When the news recently broke that James Dean was to be brought back from the grave to star in a new movie called ‘Finding Jack’, social media outlets such as Twitter exploded with strong opinions from fans everywhere.

For the most part, opinion seemed to condemn such exploitation as being in bad taste.

However, some fans expressed excitement at seeing their favorite celebrity back on the screen for the first time in nearly 7 decades.

With Hollywood film productions increasingly relying on CGI to improve actors’ performances by adding tears, smiles, and other facial gestures, as well as ‘deaging’ them, is it now right to use deceased actors in films?

The Story So Far

The advent of computers changed the world we live in.

Today, we all rely on computer technology, whether it is for smartphones, online banking, or watching our favorite short movies on Sofy.tv.


Computers have also revolutionized the movie industry.

The advent of Computer Generated Images or CGI by companies such as Lucas Film has allowed filmmakers too dramatically enhance the scope of the images we saw on screen.

No longer do movie productions have to use expensive and often unrealistic looking models, instead, they can generate images on a computer.

While earlier CGI looked poor and unrealistic, giant leaps allowed for the creation of amazing new special effects such as the liquid metal Terminator featured in James Cameron’s Terminator 2: Judgment Day.

This technology advanced so quickly that it was not long until entire movies were being created on computers.

James Cameron’s Avatar and Pixar’s Toy Story 2 are just two examples of highly popular movies that were created solely by CGI.

In the last decade, the technology has advanced sufficiently that actors’ performances could be enhanced or changed via CGI.

Though this is still a very controversial topic, the technology allowed for a young Princess Leia to be featured in Star Wars: Rogue One, something that would have been impossible without it.

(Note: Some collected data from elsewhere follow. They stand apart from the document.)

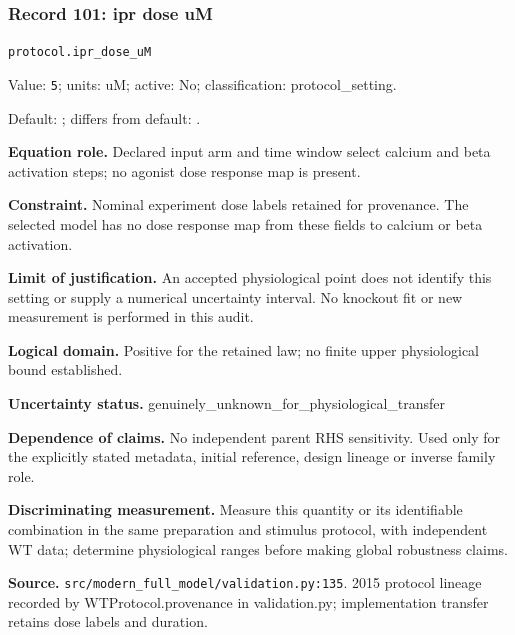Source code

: \subsubsection*{Record 101: ipr dose uM}
{\small \nolinkurl{protocol.ipr_dose_uM}\par

Value: \texttt{5}; units: uM; active: No; classification: protocol\_setting.\par

Default: ; differs from default: .\par

\textbf{Equation role.} Declared input arm and time window select calcium and beta activation steps; no agonist dose response map is present.\par

\textbf{Constraint.} Nominal experiment dose labels retained for provenance. The selected model has no dose response map from these fields to calcium or beta activation.\par

\textbf{Limit of justification.} An accepted physiological point does not identify this setting or supply a numerical uncertainty interval. No knockout fit or new measurement is performed in this audit.\par

\textbf{Logical domain.} Positive for the retained law; no finite upper physiological bound established.\par

\textbf{Uncertainty status.} genuinely\_unknown\_for\_physiological\_transfer\par

\textbf{Dependence of claims.} No independent parent RHS sensitivity. Used only for the explicitly stated metadata, initial reference, design lineage or inverse family role.\par

\textbf{Discriminating measurement.} Measure this quantity or its identifiable combination in the same preparation and stimulus protocol, with independent WT data; determine physiological ranges before making global robustness claims.\par

\textbf{Source.} \nolinkurl{src/modern_full_model/validation.py:135}. 2015 protocol lineage recorded by WTProtocol.provenance in validation.py; implementation transfer retains dose labels and duration.\par}

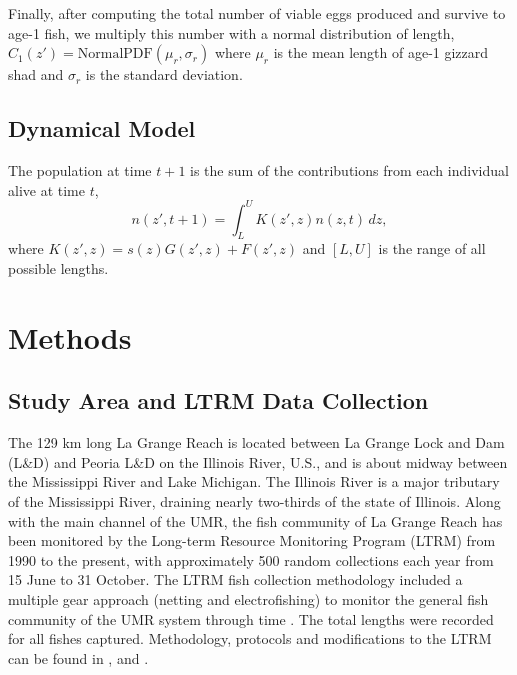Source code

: \documentclass[preprint,review,12pt,authoryear]{elsarticle}
\def\ds{\displaystyle}
\begin{document}
Finally, after computing the total number of viable eggs produced and survive to age-1 fish, we multiply this number with a normal distribution of length,
$ \ds C_1 (z') =  \mathrm{Normal PDF} (\mu_r, \sigma_r)$ where $\mu_r$ is the mean length of age-1 gizzard shad and $\sigma_r$ is the standard deviation. 

\subsection{Dynamical Model} 
The population at time $t+1$ is the sum of the contributions from each individual alive at time $t$,
\begin{equation}\label{eq:IPM}
n(z',t+1) = \int_L^U K(z',z)n(z,t) \,dz,
\end{equation}  
where $K(z',z) = s(z) G(z',z) + F(z',z)$ and $[L,U]$ is the range of all possible lengths.

\section{Methods}
\subsection{Study Area and LTRM Data Collection}
The 129 km long La Grange Reach is located between La Grange Lock and Dam (L\&D) and Peoria L\&D on the Illinois River, U.S., 
and is about midway between the Mississippi River and Lake Michigan. The Illinois River is a major tributary of the Mississippi River, draining nearly two-thirds of the state of Illinois. Along with the main channel of the UMR, the fish community of La Grange Reach has been monitored by the Long-term Resource Monitoring Program (LTRM) from 1990 to the present, with approximately 500 random collections each year from 15 June to 31 October. The LTRM fish collection methodology included a multiple gear approach (netting and electrofishing) to monitor the general fish community of the UMR system through time \citep{gutreuter1995long}. The total lengths were recorded for all fishes captured. Methodology, protocols and modifications to the LTRM can be found in \cite{gutreuter1995long}, and \cite{ickes2002evaluation}. 
\end{document}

Today, very few action movies not in some way enhanced with CGI.

Read Also

A Giant Leap For CGI

While movies on adverts such as The Ford Puma ad featuring Steve McQueen have been commonplace for the last decade or so, the idea that deceased actors or actresses would take a lead role in a movie has only just arisen.

Finding Jack, an adaptation of Garth Croakers novel by the same name, is a story about a group of people who tried to help rescue 10,000 dogs at the end of the Vietnam War.

Quite why the director decided to include a CGI James Dean, when so many actors could have played the role, is not known.

It is likely that the production made this decision purely on the basis of the publicity it would generate for the movie.

If this is the case it’s a sad exploitation of James Dean’s legacy.

What is most amazing is that the company behind this production, CGM worldwide, owns the rights to Dean’s image at all.

More amazingly, they currently own the rights to over 400 celebrities that includes Burt Reynolds, Malcolm X, Maya Angelou, Audrey the Giant, and Bettie Page.

It seems certain that as these companies begin to produce more and more films using these actors.

Given that many will be of poor quality, a new debate will arise regarding whether or not they should be allowed to feature these people at all.

To prevent such exploitation would require the estate of each of the deceased to assess each production on a case by case basis.

Rather than introducing a lengthy process whereby inexperienced estates try to assess each film on their own, the ideal solution is the intervention of big data analytics companies such as Largo, which has the power to assess films in detail.

These data-driven moviemaking companies would be able to analyze scripts in detail and assess all aspects of the production to ensure that they conformed to the required standards.

This would ensure that the stars only appeared in movies that match their existing reputation and portfolios.

For the most part, fans would approve of seeing their favorite deceased celebrities appear in movies of good quality, so this would certainly negate much of the issue surrounding the exploitation of dead celebrities.

However, this would not answer the concerns of all critics and fans.

The question of whether it is right to use dead celebrities in modern movie productions ultimately can only be answered by each fan individually.

While it is possible for living celebrities to give their endorsement on whether or not their image could be used in future productions after they have died, for celebrities who’ve already passed, this is not an option.

Ultimately, the use of dead celebrities is an issue that is only going to grow year on year.

The worldwide reception to Finding Jack will give a good indication as to where audiences stand at the current time.

Since the movie it’s not likely to be a critical triumph, it is most likely that the current hostile reception will only grow when fans get to see the film.

Read Also

For the most part, however, Hollywood has so far used CGI to bring back dead celebrities to the delight of fans.

One example was the final Fast and Furious movie to feature Paul Walker, who died during its production.

It was regarded as a triumph by fans throughout the world since it offered them the chance to say goodbye.

However, with the news that Paul Walker is set to be resurrected for the latest Fast And Furious movie, we will soon find out if fans think that this is a bridge too far.

What is clear is that the industry is certainly going to take advantage of this technology to try to resurrect the careers of the popular deceased actors and actresses.

Only time will tell how audiences come to accept seeing dead celebrities on screen.